Naître ou ne pas naître ?
Par Léna Martinelli
Les Trois Coups
Après une vibrante pièce sur l’euthanasie, Côme de Bellescize traite d’un autre sujet délicat, le handicap, dans un spectacle volontairement décalé. Moins convaincant, même si ce plaidoyer pour le droit à la différence et le libre arbitre mérite d’être vu.
Sam et Sarah essaient en vain d’avoir un bébé. Le couple persiste et voit son désir accompli grâce à une fécondation in vitro couronnée de succès. Hélas, l’échographie révèle une grossesse à risques. Ils ont une semaine pour décider de garder l’enfant ou pas. Que se passe-t-il alors dans la tête de ces parents ?
Après Amédée qui racontait, avec talent, l’histoire d’un accidenté tétraplégique incurable, Côme de Bellescize, lui qui témoigne d’un infini respect pour la fragilité de la vie, s’attaque encore au droit à mourir. Il ne craint pas les sujets qui dérangent. Sa compagnie, fondée en 2004, ne se nomme pas par hasard le Théâtre du Fracas. Et c’est tout à son honneur que de s’emparer de ces questions d’actualité peu courantes au théâtre : la stérilité, la procréation assistée, le handicap.

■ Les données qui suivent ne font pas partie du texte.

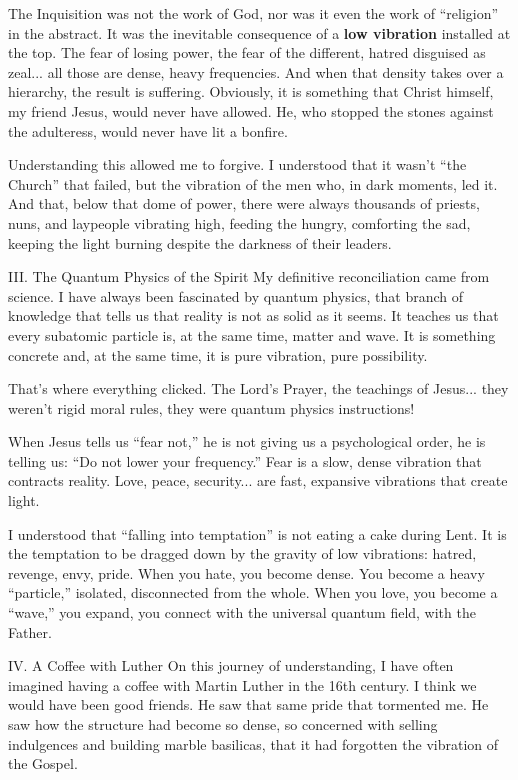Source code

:The Inquisition was not the work of God, nor was it even the work of ``religion'' in the abstract. It was the inevitable consequence of a \textbf{low vibration} installed at the top. The fear of losing power, the fear of the different, hatred disguised as zeal... all those are dense, heavy frequencies. And when that density takes over a hierarchy, the result is suffering. Obviously, it is something that Christ himself, my friend Jesus, would never have allowed. He, who stopped the stones against the adulteress, would never have lit a bonfire.


Understanding this allowed me to forgive. I understood that it wasn't ``the Church'' that failed, but the vibration of the men who, in dark moments, led it. And that, below that dome of power, there were always thousands of priests, nuns, and laypeople vibrating high, feeding the hungry, comforting the sad, keeping the light burning despite the darkness of their leaders.


III. The Quantum Physics of the Spirit
My definitive reconciliation came from science. I have always been fascinated by quantum physics, that branch of knowledge that tells us that reality is not as solid as it seems. It teaches us that every subatomic particle is, at the same time, matter and wave. It is something concrete and, at the same time, it is pure vibration, pure possibility.


That's where everything clicked. The Lord's Prayer, the teachings of Jesus... they weren't rigid moral rules, they were quantum physics instructions!


When Jesus tells us ``fear not,'' he is not giving us a psychological order, he is telling us: ``Do not lower your frequency.'' Fear is a slow, dense vibration that contracts reality. Love, peace, security... are fast, expansive vibrations that create light.


I understood that ``falling into temptation'' is not eating a cake during Lent. It is the temptation to be dragged down by the gravity of low vibrations: hatred, revenge, envy, pride. When you hate, you become dense. You become a heavy ``particle,'' isolated, disconnected from the whole. When you love, you become a ``wave,'' you expand, you connect with the universal quantum field, with the Father.


IV. A Coffee with Luther
On this journey of understanding, I have often imagined having a coffee with Martin Luther in the 16th century. I think we would have been good friends. He saw that same pride that tormented me. He saw how the structure had become so dense, so concerned with selling indulgences and building marble basilicas, that it had forgotten the vibration of the Gospel.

Placés dans des situations exceptionnelles, ses personnages sont doivent résoudre un terrible dilemme. Ce drame les met à l’épreuve. En proie à un choix crucial, ils sont confrontés à un cas de conscience qui les révèle à eux-mêmes. Puissant moteur dramatique ! Loin de toutes certitudes, l’auteur explore le doute et l’ambivalence. S’il dénonce certaines dérives de la société (ici, les marchands de clones, le phénomène de culpabilisation), il ne porte aucun jugement sur les protagonistes. Il représente juste leurs pulsions inconscientes face à la peur de la souffrance et de l’exclusion.
Pièce monstre
Des obsessions aux angoisses existentielles, du désamour aux retrouvailles, on suit donc ici le couple dans son cheminement et ses projections mentales. Pour traduire la perte de repères, Côme de Bellescize convoque tous les genres : farcesque, pour faire rire de sa vaine tentative de procréer ; épique pour aider à comprendre le parcours de combattant des gens recourant à la fécondation in vitro ; fantastique, pour représenter bébés fantomatiques et fantasmés ; tragique, pour nous émouvoir de ce drame. Les multiples rebondissements font même de la pièce un thriller.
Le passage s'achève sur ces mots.